- Problem statement -
Copy every entry below exactly as it appears, leaving out the images.

- Data to examine -

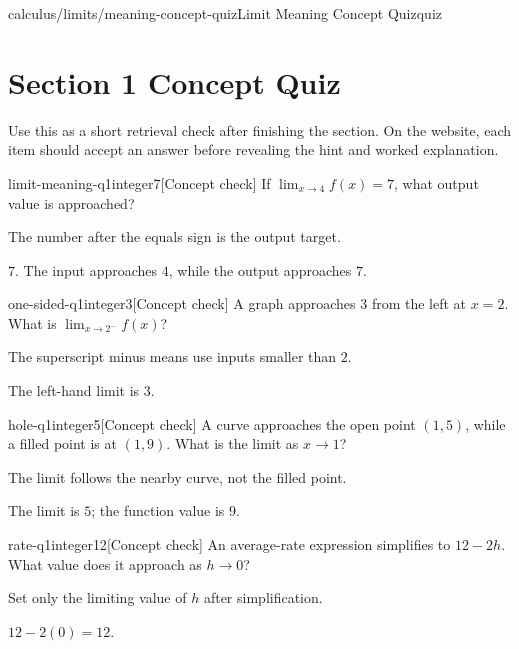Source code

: \documentclass[11pt,openany]{book}
\theoremstyle{bgplain}
\newcounter{bgcheck}[section]
\begin{document}
\begin{webpage}{calculus/limits/meaning-concept-quiz}{Limit Meaning Concept Quiz}{quiz}
\section*{Section 1 Concept Quiz}

Use this as a short retrieval check after finishing the section. On the website, each item should accept an answer before revealing the hint and worked explanation.

\begin{bgcheck}{limit-meaning-q1}{integer}{7}[Concept check]
If \(\lim_{x\to 4}f(x)=7\), what output value is approached?
\begin{bghint}
The number after the equals sign is the output target.
\end{bghint}
\begin{bgreveal}
\(7\). The input approaches \(4\), while the output approaches \(7\).
\end{bgreveal}
\end{bgcheck}

\begin{bgcheck}{one-sided-q1}{integer}{3}[Concept check]
A graph approaches \(3\) from the left at \(x=2\). What is \(\lim_{x\to2^-}f(x)\)?
\begin{bghint}
The superscript minus means use inputs smaller than \(2\).
\end{bghint}
\begin{bgreveal}
The left-hand limit is \(3\).
\end{bgreveal}
\end{bgcheck}

\begin{bgcheck}{hole-q1}{integer}{5}[Concept check]
A curve approaches the open point \((1,5)\), while a filled point is at \((1,9)\). What is the limit as \(x\to1\)?
\begin{bghint}
The limit follows the nearby curve, not the filled point.
\end{bghint}
\begin{bgreveal}
The limit is \(5\); the function value is \(9\).
\end{bgreveal}
\end{bgcheck}

\begin{bgcheck}{rate-q1}{integer}{12}[Concept check]
An average-rate expression simplifies to \(12-2h\). What value does it approach as \(h\to0\)?
\begin{bghint}
Set only the limiting value of \(h\) after simplification.
\end{bghint}
\begin{bgreveal}
\(12-2(0)=12\).
\end{bgreveal}
\end{bgcheck}


\end{webpage}
\end{document}
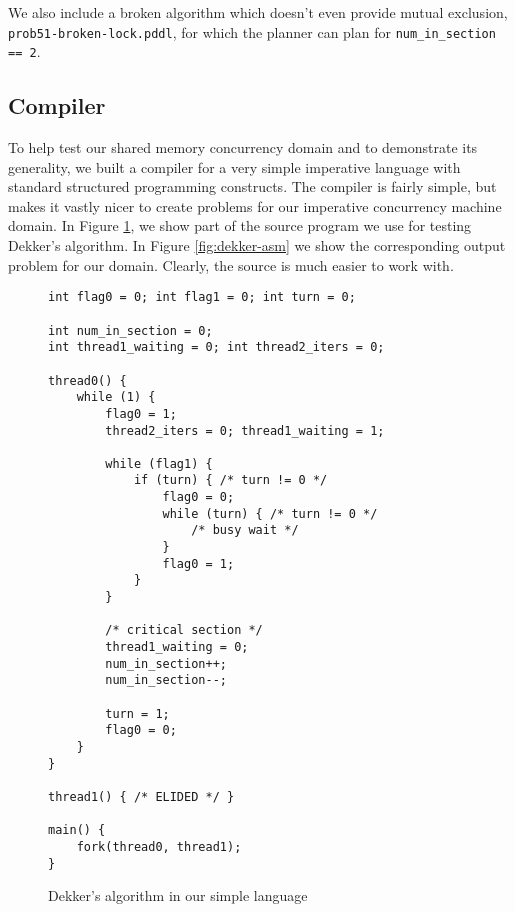 We also include a broken algorithm which doesn't even provide mutual exclusion, \texttt{prob51-broken-lock.pddl}, for which the planner can plan for \texttt{num\_in\_section == 2}.

\subsection{Compiler}

To help test our shared memory concurrency domain and to demonstrate
its generality, we built a compiler for a very simple imperative
language with standard structured programming constructs. The compiler
is fairly simple, but makes it vastly nicer to create problems for our
imperative concurrency machine domain. In Figure
\ref{fig:dekker-code}, we show part of the source program we use for
testing Dekker's algorithm. In Figure \ref{fig:dekker-asm} we show the
corresponding output problem for our domain. Clearly, the source is
much easier to work with.



\begin{figure}
\begin{center}
\begin{verbatim}
int flag0 = 0; int flag1 = 0; int turn = 0;

int num_in_section = 0;
int thread1_waiting = 0; int thread2_iters = 0;

thread0() {
    while (1) {
        flag0 = 1;
        thread2_iters = 0; thread1_waiting = 1;

        while (flag1) {
            if (turn) { /* turn != 0 */
                flag0 = 0;
                while (turn) { /* turn != 0 */
                    /* busy wait */
                }
                flag0 = 1;
            }
        }

        /* critical section */
        thread1_waiting = 0;
        num_in_section++;
        num_in_section--;

        turn = 1;
        flag0 = 0;
    }
}

thread1() { /* ELIDED */ }

main() {
    fork(thread0, thread1);
}
\end{verbatim}
\end{center}
\caption{Dekker's algorithm in our simple language}
\label{fig:dekker-code}
\end{figure}

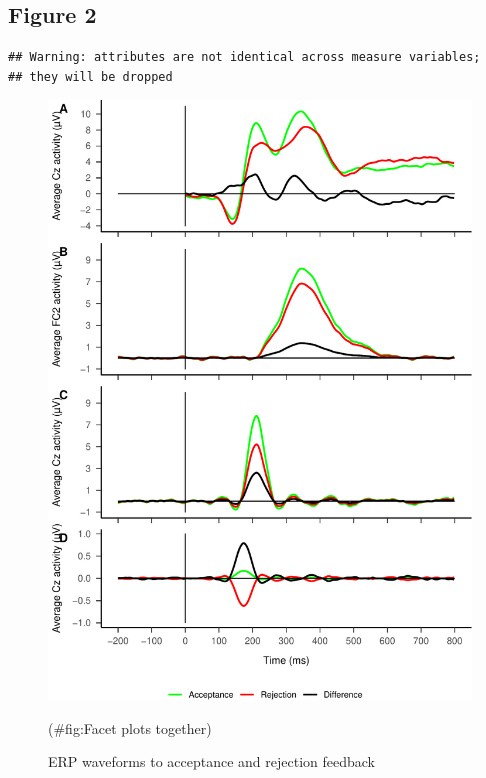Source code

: \documentclass[english,man,floatsintext]{apa6}
\begin{document}
\hypertarget{figure-2}{%
\subsection{Figure 2}\label{figure-2}}

\begin{verbatim}
## Warning: attributes are not identical across measure variables;
## they will be dropped
\end{verbatim}

\begin{figure}

{\centering \includegraphics[width=1\linewidth]{DISS_tablesfigures_files/figure-latex/Facet plots together-1} 

}

\caption{ERP waveforms to acceptance and rejection feedback}(\#fig:Facet plots together)
\end{figure}
\end{document}
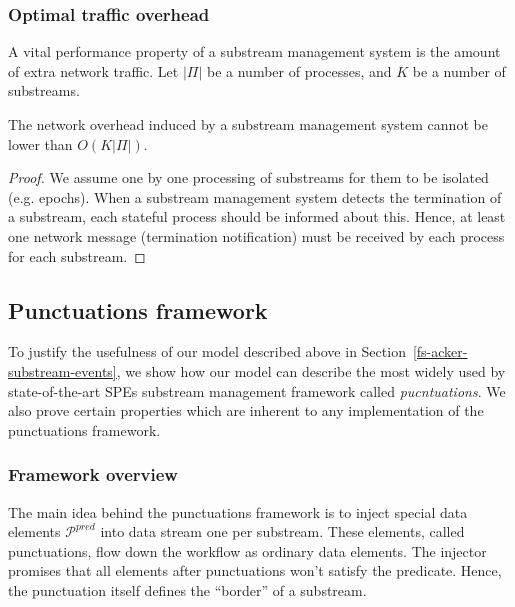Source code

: \subsubsection{Optimal traffic overhead}

A vital performance property of a substream management system is the amount of extra network traffic. Let $|\Pi|$ be a number of processes, and $K$ be a number of substreams. 

\begin{lemma}
The network overhead induced by a substream management system cannot be lower than $O(K|\Pi|)$. 
\end{lemma}
\begin{proof}
We assume one by one processing of substreams for them to be isolated (e.g. epochs). When a substream management system detects the termination of a substream, each stateful process should be informed about this. Hence, at least one network message (termination notification) must be received by each process for each substream.
\end{proof}


\subsection{Punctuations framework}
\label{fs-acker-punctuations}

To justify the usefulness of our model described above in Section~\ref{fs-acker-substream-events}, we show how our model can describe the most widely used by state-of-the-art SPEs substream management framework called {\em pucntuations}. We also prove certain properties which are inherent to any implementation of the punctuations framework. 

\subsubsection{Framework overview}

The main idea behind the punctuations framework is to inject special data elements $\mathcal{P}^{pred}$ into data stream one per substream. These elements, called punctuations, flow down the workflow as ordinary data elements. The injector promises that all elements after punctuations won't satisfy the predicate. Hence, the punctuation itself defines the ``border'' of a substream.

- Output for this exercise -
Source code

: \documentclass[11pt,openany]{book}
\theoremstyle{bgplain}
\newcounter{bgcheck}[section]
\begin{document}
\begin{webpage}{calculus/limits/meaning-concept-quiz}{Limit Meaning Concept Quiz}{quiz}
\section*{Section 1 Concept Quiz}

Use this as a short retrieval check after finishing the section. On the website, each item should accept an answer before revealing the hint and worked explanation.

\begin{bgcheck}{limit-meaning-q1}{integer}{7}[Concept check]
If \(\lim_{x\to 4}f(x)=7\), what output value is approached?
\begin{bghint}
The number after the equals sign is the output target.
\end{bghint}
\begin{bgreveal}
\(7\). The input approaches \(4\), while the output approaches \(7\).
\end{bgreveal}
\end{bgcheck}

\begin{bgcheck}{one-sided-q1}{integer}{3}[Concept check]
A graph approaches \(3\) from the left at \(x=2\). What is \(\lim_{x\to2^-}f(x)\)?
\begin{bghint}
The superscript minus means use inputs smaller than \(2\).
\end{bghint}
\begin{bgreveal}
The left-hand limit is \(3\).
\end{bgreveal}
\end{bgcheck}

\begin{bgcheck}{hole-q1}{integer}{5}[Concept check]
A curve approaches the open point \((1,5)\), while a filled point is at \((1,9)\). What is the limit as \(x\to1\)?
\begin{bghint}
The limit follows the nearby curve, not the filled point.
\end{bghint}
\begin{bgreveal}
The limit is \(5\); the function value is \(9\).
\end{bgreveal}
\end{bgcheck}

\begin{bgcheck}{rate-q1}{integer}{12}[Concept check]
An average-rate expression simplifies to \(12-2h\). What value does it approach as \(h\to0\)?
\begin{bghint}
Set only the limiting value of \(h\) after simplification.
\end{bghint}
\begin{bgreveal}
\(12-2(0)=12\).
\end{bgreveal}
\end{bgcheck}


\end{webpage}
\end{document}
 We also include a broken algorithm which doesn't even provide mutual exclusion, \texttt{prob51-broken-lock.pddl}, for which the planner can plan for \texttt{num\_in\_section == 2}.

\subsection{Compiler}

To help test our shared memory concurrency domain and to demonstrate
its generality, we built a compiler for a very simple imperative
language with standard structured programming constructs. The compiler
is fairly simple, but makes it vastly nicer to create problems for our
imperative concurrency machine domain. In Figure
\ref{fig:dekker-code}, we show part of the source program we use for
testing Dekker's algorithm. In Figure \ref{fig:dekker-asm} we show the
corresponding output problem for our domain. Clearly, the source is
much easier to work with.



\begin{figure}
\begin{center}
\begin{verbatim}
int flag0 = 0; int flag1 = 0; int turn = 0;

int num_in_section = 0;
int thread1_waiting = 0; int thread2_iters = 0;

thread0() {
    while (1) {
        flag0 = 1;
        thread2_iters = 0; thread1_waiting = 1;

        while (flag1) {
            if (turn) { /* turn != 0 */
                flag0 = 0;
                while (turn) { /* turn != 0 */
                    /* busy wait */
                }
                flag0 = 1;
            }
        }

        /* critical section */
        thread1_waiting = 0;
        num_in_section++;
        num_in_section--;

        turn = 1;
        flag0 = 0;
    }
}

thread1() { /* ELIDED */ }

main() {
    fork(thread0, thread1);
}
\end{verbatim}
\end{center}
\caption{Dekker's algorithm in our simple language}
\label{fig:dekker-code}
\end{figure}

Source code

: \documentclass[english,man,floatsintext]{apa6}
\begin{document}
\hypertarget{figure-2}{%
\subsection{Figure 2}\label{figure-2}}

\begin{verbatim}
## Warning: attributes are not identical across measure variables;
## they will be dropped
\end{verbatim}

\begin{figure}

{\centering \includegraphics[width=1\linewidth]{DISS_tablesfigures_files/figure-latex/Facet plots together-1} 

}

\caption{ERP waveforms to acceptance and rejection feedback}(\#fig:Facet plots together)
\end{figure}
\end{document}
Source code

: \subsubsection{Optimal traffic overhead}

A vital performance property of a substream management system is the amount of extra network traffic. Let $|\Pi|$ be a number of processes, and $K$ be a number of substreams. 

\begin{lemma}
The network overhead induced by a substream management system cannot be lower than $O(K|\Pi|)$. 
\end{lemma}
\begin{proof}
We assume one by one processing of substreams for them to be isolated (e.g. epochs). When a substream management system detects the termination of a substream, each stateful process should be informed about this. Hence, at least one network message (termination notification) must be received by each process for each substream.
\end{proof}


\subsection{Punctuations framework}
\label{fs-acker-punctuations}

To justify the usefulness of our model described above in Section~\ref{fs-acker-substream-events}, we show how our model can describe the most widely used by state-of-the-art SPEs substream management framework called {\em pucntuations}. We also prove certain properties which are inherent to any implementation of the punctuations framework. 

\subsubsection{Framework overview}

The main idea behind the punctuations framework is to inject special data elements $\mathcal{P}^{pred}$ into data stream one per substream. These elements, called punctuations, flow down the workflow as ordinary data elements. The injector promises that all elements after punctuations won't satisfy the predicate. Hence, the punctuation itself defines the ``border'' of a substream.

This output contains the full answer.